The United States District Court for the Northern District of Illinois – Eastern Division released a decision on Friday in Apple, Inc. et al v. Motorola, Inc. et al, dismissing the case with prejudice, effectively ending what has been a highly charged and contested conflict.
The two cases were consolidated for judicial economy, with each party claiming damages. Apple’s claims focuses on patents 6,493,002, 6,343,263, 7,479,949, and 5,946,647, and Motorola’s claim centers around US patent 6,359,898. The dispute began in 2011, with Apple initially claiming 16 patent violations, and Motorola claiming 6. From the outset, Posner J referred to Motorola’s claim as “ridiculous.” In an order dated April 26, 2012, he stated,
I deny the second half of Apple’s motion (seeking prohibition of the deposition) as frivolous and the first half (seeking substitution) as untimely. I’ve had my fill of frivolous filings by Apple. The next such motion, and I shall forbid it to file any motions without first moving for leave to file.

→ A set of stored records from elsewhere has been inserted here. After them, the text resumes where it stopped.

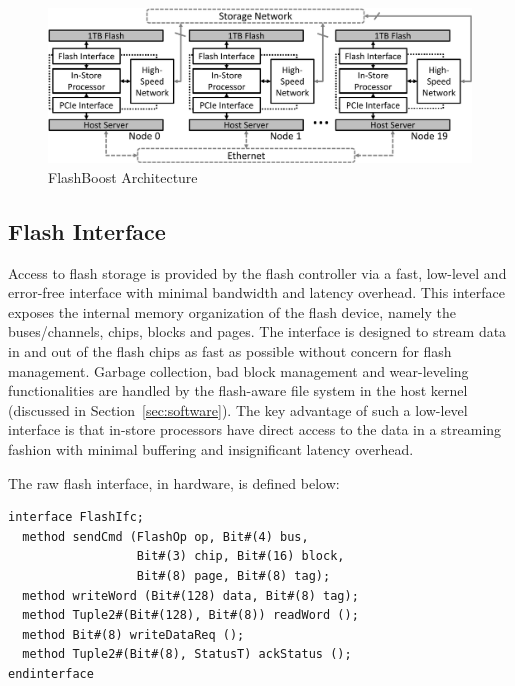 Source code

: \begin{figure}[ht]
	\begin{center}
	\includegraphics[width=0.8\paperwidth]{figures/architecture.pdf}
	\caption{FlashBoost Architecture}
	\label{fig:architecture}
	\end{center}
\end{figure}

\subsection{Flash Interface}

Access to flash storage is provided by the flash controller via a
fast, low-level and error-free interface with minimal bandwidth and
latency overhead. This interface exposes the internal memory organization of
the flash device, namely the buses/channels, chips, blocks and pages.
The interface is designed to stream data in
and out of the flash chips as fast as possible without concern for
flash management. Garbage collection, bad block management and
wear-leveling functionalities are handled by the flash-aware file system
in the host kernel (discussed in Section~\ref{sec:software}). The key advantage of such
a low-level interface is that in-store processors have direct access to
the data in a streaming fashion with minimal buffering and insignificant
latency overhead. 

The raw flash interface, in hardware, is defined below:

\begin{lstlisting}
interface FlashIfc;       
  method sendCmd (FlashOp op, Bit#(4) bus,
                  Bit#(3) chip, Bit#(16) block, 
                  Bit#(8) page, Bit#(8) tag);        
  method writeWord (Bit#(128) data, Bit#(8) tag);
  method Tuple2#(Bit#(128), Bit#(8)) readWord (); 
  method Bit#(8) writeDataReq ();
  method Tuple2#(Bit#(8), StatusT) ackStatus ();
endinterface 
\end{lstlisting}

Justice Posner had previously ruled at a Daubert hearing on May 22, 2012 that the expert evidence proffered by both parties over damages were inadmissible. He expressed significant concern over the discrepancies of the damages estimates proffered by each side’s experts, $100,000 by Motorola, and $14 million by Apple,
Apple’s damages expert . . . estimates that a reasonable royalty (covering the period up until the trial) would be a lump sum of $14 million. In other words, he differs with [defendants’ damages expert] by a factor of 140. The size of the disparity is a warning sign. Either one of the experts is way off base, or the estimation of a reasonable royalty is guesswork remote from the application of expert knowledge to a manageable issue within the scope of that knowledge.

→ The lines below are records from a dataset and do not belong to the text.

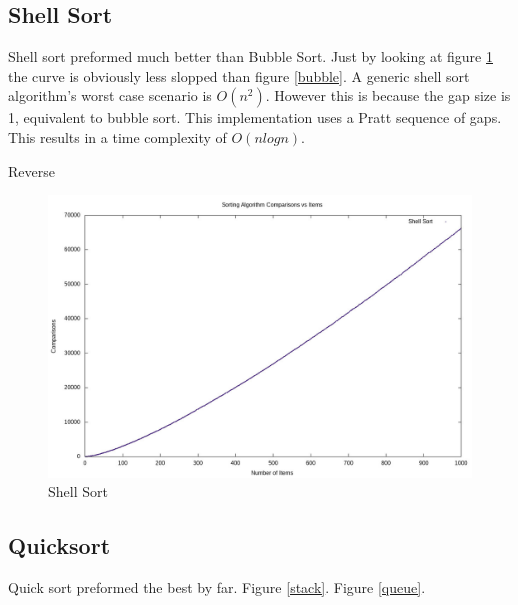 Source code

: \documentclass[12pt]{article}
\begin{document}

	\subsection{Shell Sort}

	Shell sort preformed much better than Bubble Sort.
	Just by looking at figure \ref{shell} the curve is obviously less slopped than figure \ref{bubble}.
	A generic shell sort algorithm's worst case scenario is $O(n^2)$.
	However this is because the gap size is 1, equivalent to bubble sort.
	This implementation uses a Pratt sequence of gaps.
	This results in a time complexity of $O(n log n)$.

	Reverse

	\begin{figure}[H]
		\caption{Shell Sort}\label{shell}
		\includegraphics[width=6in]{shell}
		\centering
	\end{figure}


	\subsection{Quicksort}

	Quick sort preformed the best by far. Figure \ref{stack}. Figure \ref{queue}.
\end{document}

I am mindful that a degree of speculation is permitted in calculating damages . . . But if an expert witness fails to conduct a responsible inquiry that would have been feasible to conduct, his failure cannot be excused by reference to the principle that speculation is permitted in the calculation of damages
Motorola’s estimate was based on costs related to redesigning around the patent, but Posner J indicated this failed to consider design-around costs already priced through research and development. Apple’s estimate was based on customer surveys by Motorola inquiring over reasons they purchased the phone, but this approach failed to attribute incremental value for each feature based on the allegedly infringed patent. Posner J indicated that the cost of eliminating uncertainty through a commissioned survey is only warranted when the benefit exceeds it.

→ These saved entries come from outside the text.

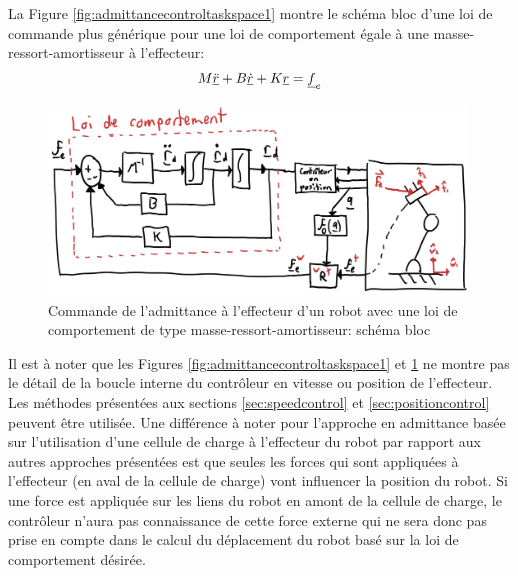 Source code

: La Figure \ref{fig:admittancecontroltaskspace1} montre le schéma bloc d'une loi de commande plus générique pour une loi de comportement égale à une masse-ressort-amortisseur à l'effecteur:
\begin{align}
	M \underline{\ddot{r}} + B \underline{\dot{r}} + K \underline{r}= \underline{f}_e
\end{align}
\begin{figure}[h]
	\centering
	\includegraphics[width=0.99\textwidth]{fig/admittancecontroltaskspace.jpg}
	\caption{Commande de l'admittance à l'effecteur d'un robot avec une loi de comportement de type masse-ressort-amortisseur: schéma bloc}
	\label{fig:admittancecontroltaskspace}
\end{figure}
Il est à noter que les Figures \ref{fig:admittancecontroltaskspace1} et \ref{fig:admittancecontroltaskspace} ne montre pas le détail de la boucle interne du contrôleur en vitesse ou position de l'effecteur. Les méthodes présentées aux sections \ref{sec:speedcontrol} et \ref{sec:positioncontrol} peuvent être utilisée. Une différence à noter pour l'approche en admittance basée sur l'utilisation d'une cellule de charge à l'effecteur du robot par rapport aux autres approches présentées est que seules les forces qui sont appliquées à l'effecteur (en aval de la cellule de charge) vont influencer la position du robot. Si une force est appliquée sur les liens du robot en amont de la cellule de charge, le contrôleur n'aura pas connaissance de cette force externe qui ne sera donc pas prise en compte dans le calcul du déplacement du robot basé sur la loi de comportement désirée.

The Daubert ruling led to summary judgment motions by both sides. A ruling on June 7, 2012 tentatively concluded that the Apple’s inadmissibility of damages evidence tentatively failed to create a genuine issue of material fact.
At a hearing on June 20 for clarifications on the parties’ briefs, Posner J suggested that Apple should consider ongoing royalties instead of an injunction. A complete ban of sales over features which were unlikely to affect consumer goodwill appeared to be a severe punishment. Apple indicated that these options were the patent holder’s choice, and said they could submit a new suit if Motorola doesn’t modify their products following the expiration of an injunction. Posner J responded to this saying,
Great, that’s all we need, new suits. There aren’t enough lawsuits worldwide between Apple and all the Android manufacturers.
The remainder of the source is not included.